In 2022, Scripps Florida became a part of University of Florida Health. In October 2022, it received a $100 million donation from UF alumnus Herbert Wertheim. It was renamed Herbert Wertheim UF Scripps Institute for Biomedical Innovation & Technology after the donation. The Herbert Wertheim UF Scripps Institute received $64.8 million in annual research revenue in 2024.

==Funding==
Grants and contracts provide funding for a significant portion of the institute's research. This revenue is derived primarily from the National Institutes of Health and other federal agencies. In addition, grantors include, among others, the American Cancer Society, the American Heart Association, the Cystic Fibrosis Foundation, the Leukemia & Lymphoma Society, and the Juvenile Diabetes Association.

Gifts from individuals and private foundations provide an important source of funding for Scripps Research.

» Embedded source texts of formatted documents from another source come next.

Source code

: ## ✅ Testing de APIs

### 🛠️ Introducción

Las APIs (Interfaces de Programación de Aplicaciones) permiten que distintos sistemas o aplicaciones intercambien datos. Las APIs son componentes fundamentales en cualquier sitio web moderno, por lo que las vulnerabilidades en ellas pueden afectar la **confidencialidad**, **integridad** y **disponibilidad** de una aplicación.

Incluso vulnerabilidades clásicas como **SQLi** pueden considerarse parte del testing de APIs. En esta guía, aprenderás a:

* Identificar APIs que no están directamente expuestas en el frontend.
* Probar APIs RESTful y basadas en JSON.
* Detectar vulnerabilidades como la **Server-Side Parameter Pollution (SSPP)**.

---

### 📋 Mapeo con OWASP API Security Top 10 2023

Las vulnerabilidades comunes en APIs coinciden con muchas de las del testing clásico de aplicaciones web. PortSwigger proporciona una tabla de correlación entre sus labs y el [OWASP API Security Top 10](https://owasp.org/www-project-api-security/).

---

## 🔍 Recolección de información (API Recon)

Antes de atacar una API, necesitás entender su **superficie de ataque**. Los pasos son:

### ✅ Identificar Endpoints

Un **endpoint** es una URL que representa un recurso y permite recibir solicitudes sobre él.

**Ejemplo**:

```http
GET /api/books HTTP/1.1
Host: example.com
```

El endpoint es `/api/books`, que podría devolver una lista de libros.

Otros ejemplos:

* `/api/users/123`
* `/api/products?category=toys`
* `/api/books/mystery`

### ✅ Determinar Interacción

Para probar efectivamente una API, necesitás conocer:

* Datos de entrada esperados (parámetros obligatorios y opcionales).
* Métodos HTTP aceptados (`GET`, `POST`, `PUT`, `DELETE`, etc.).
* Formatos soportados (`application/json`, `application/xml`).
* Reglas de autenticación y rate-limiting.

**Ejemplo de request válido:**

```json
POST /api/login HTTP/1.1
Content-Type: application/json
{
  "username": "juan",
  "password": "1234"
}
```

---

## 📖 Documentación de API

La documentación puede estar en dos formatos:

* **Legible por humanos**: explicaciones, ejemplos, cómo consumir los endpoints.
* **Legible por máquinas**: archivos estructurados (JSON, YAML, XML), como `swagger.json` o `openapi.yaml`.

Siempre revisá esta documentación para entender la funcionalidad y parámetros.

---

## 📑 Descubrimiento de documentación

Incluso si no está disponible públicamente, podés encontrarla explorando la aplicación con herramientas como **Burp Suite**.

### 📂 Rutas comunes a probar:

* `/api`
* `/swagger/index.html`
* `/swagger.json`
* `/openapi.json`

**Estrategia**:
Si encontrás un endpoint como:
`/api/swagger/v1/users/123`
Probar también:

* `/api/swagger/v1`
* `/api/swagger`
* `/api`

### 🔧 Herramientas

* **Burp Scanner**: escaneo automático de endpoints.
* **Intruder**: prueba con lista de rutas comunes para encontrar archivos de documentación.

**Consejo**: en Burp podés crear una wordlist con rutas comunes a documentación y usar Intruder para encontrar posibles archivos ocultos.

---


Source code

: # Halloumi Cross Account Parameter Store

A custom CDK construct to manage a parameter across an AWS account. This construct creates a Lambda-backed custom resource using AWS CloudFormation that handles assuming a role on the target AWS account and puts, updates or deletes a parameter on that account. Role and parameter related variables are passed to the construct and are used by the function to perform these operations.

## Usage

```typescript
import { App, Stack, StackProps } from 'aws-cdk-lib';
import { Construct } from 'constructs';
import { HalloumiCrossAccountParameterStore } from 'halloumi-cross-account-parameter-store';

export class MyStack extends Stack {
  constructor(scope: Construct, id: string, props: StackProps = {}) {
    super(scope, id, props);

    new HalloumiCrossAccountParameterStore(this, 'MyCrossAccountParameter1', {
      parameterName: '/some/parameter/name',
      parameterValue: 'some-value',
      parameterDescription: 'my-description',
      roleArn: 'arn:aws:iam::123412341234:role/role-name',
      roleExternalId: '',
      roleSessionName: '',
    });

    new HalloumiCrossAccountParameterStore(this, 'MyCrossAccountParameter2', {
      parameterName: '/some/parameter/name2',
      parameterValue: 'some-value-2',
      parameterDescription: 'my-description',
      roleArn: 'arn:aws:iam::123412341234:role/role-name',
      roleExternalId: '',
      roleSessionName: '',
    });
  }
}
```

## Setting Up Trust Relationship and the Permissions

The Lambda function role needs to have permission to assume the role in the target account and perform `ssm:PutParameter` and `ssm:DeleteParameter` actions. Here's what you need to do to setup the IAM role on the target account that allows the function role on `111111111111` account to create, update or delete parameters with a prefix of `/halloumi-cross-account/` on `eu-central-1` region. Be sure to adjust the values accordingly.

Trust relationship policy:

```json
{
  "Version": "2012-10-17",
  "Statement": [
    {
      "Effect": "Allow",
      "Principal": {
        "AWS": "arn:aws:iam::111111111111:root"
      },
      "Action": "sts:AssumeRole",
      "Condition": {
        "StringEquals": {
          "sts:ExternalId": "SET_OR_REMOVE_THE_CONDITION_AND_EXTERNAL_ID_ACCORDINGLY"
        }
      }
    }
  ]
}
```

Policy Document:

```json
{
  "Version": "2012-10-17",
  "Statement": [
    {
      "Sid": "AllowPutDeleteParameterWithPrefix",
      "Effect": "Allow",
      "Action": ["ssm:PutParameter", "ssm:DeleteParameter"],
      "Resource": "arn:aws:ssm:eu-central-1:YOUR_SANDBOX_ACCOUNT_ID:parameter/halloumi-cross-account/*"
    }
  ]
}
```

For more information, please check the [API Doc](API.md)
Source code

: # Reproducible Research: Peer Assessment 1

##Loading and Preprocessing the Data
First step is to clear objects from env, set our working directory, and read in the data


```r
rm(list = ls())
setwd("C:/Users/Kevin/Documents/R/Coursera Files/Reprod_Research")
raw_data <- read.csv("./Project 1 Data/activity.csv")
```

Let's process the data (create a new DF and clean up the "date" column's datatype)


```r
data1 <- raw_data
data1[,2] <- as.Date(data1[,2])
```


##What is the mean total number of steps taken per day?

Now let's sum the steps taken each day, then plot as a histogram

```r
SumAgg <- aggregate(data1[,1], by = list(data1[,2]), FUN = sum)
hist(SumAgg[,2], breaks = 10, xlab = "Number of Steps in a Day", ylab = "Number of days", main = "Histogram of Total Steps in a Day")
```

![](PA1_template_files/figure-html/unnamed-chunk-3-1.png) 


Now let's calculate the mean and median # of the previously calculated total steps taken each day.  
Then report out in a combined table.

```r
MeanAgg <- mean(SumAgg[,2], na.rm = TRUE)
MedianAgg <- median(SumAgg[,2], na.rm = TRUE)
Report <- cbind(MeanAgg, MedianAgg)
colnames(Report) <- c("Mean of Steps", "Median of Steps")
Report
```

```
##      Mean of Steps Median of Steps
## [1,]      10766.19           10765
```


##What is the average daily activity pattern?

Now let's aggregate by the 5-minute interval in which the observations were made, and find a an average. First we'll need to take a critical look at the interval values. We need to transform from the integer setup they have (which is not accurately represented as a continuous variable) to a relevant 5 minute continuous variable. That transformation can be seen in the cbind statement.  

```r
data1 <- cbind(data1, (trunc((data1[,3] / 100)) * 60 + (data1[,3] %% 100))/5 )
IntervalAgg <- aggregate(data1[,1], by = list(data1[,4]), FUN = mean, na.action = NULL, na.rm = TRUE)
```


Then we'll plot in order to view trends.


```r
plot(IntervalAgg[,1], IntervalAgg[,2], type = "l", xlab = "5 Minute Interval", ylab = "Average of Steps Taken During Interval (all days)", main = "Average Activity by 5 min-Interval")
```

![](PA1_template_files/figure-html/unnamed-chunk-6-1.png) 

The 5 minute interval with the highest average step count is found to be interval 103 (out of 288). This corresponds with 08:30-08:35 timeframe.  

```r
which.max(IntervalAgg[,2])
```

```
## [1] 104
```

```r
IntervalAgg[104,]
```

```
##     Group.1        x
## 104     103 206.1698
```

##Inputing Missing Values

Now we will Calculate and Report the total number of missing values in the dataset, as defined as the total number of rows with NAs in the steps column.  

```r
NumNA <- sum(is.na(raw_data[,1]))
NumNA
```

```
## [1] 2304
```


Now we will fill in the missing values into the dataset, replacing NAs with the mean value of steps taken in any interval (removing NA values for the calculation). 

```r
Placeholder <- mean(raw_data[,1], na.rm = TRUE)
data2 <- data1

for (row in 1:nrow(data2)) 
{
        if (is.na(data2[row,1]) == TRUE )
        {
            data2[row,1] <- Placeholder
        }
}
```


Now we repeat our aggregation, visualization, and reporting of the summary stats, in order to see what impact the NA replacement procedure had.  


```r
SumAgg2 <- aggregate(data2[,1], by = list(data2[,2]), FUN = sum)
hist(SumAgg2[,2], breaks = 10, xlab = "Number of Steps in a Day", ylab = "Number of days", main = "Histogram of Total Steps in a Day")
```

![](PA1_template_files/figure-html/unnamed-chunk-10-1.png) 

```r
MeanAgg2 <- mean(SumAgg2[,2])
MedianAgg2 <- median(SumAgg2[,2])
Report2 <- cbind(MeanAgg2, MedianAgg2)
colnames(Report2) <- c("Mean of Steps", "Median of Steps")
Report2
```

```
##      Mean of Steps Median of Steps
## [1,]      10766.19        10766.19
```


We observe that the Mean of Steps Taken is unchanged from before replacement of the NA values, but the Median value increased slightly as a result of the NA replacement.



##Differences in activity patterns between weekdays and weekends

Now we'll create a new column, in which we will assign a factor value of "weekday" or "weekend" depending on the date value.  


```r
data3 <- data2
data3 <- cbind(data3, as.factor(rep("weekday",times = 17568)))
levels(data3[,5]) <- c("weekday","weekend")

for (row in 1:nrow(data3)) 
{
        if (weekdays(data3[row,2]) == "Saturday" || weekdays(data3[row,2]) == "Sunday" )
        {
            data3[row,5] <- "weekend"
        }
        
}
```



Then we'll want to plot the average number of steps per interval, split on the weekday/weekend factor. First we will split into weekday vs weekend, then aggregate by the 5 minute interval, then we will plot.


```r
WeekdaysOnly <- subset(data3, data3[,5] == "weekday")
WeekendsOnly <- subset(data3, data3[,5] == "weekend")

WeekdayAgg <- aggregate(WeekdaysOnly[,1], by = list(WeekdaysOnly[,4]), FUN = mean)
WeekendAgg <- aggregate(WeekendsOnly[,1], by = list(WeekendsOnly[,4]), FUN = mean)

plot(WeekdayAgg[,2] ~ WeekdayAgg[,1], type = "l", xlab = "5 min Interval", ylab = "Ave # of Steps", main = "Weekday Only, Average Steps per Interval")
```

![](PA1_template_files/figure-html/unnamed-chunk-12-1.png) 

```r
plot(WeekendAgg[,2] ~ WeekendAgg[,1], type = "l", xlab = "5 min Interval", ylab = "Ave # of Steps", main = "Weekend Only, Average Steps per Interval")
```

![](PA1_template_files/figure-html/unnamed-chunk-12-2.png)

In 2008, Audrey Geisel had a star named after her in recognition of her 50 years of support.

Private foundations that have provided support include the ALSAM Foundation, Lucille P. Markey Charitable Trust, W.M. Keck Foundation, Arnold and Mabel Beckman Foundation, Pew Charitable Trusts, the Ellison Medical Foundation, Bill & Melinda Gates Foundation, and Harold L. Dorris Foundation.

The establishment of the Scripps Florida campus was made possible by a one-time $310 million appropriation of federal economic development funds and by the Florida State Legislature and by an economic package provided by Palm Beach County.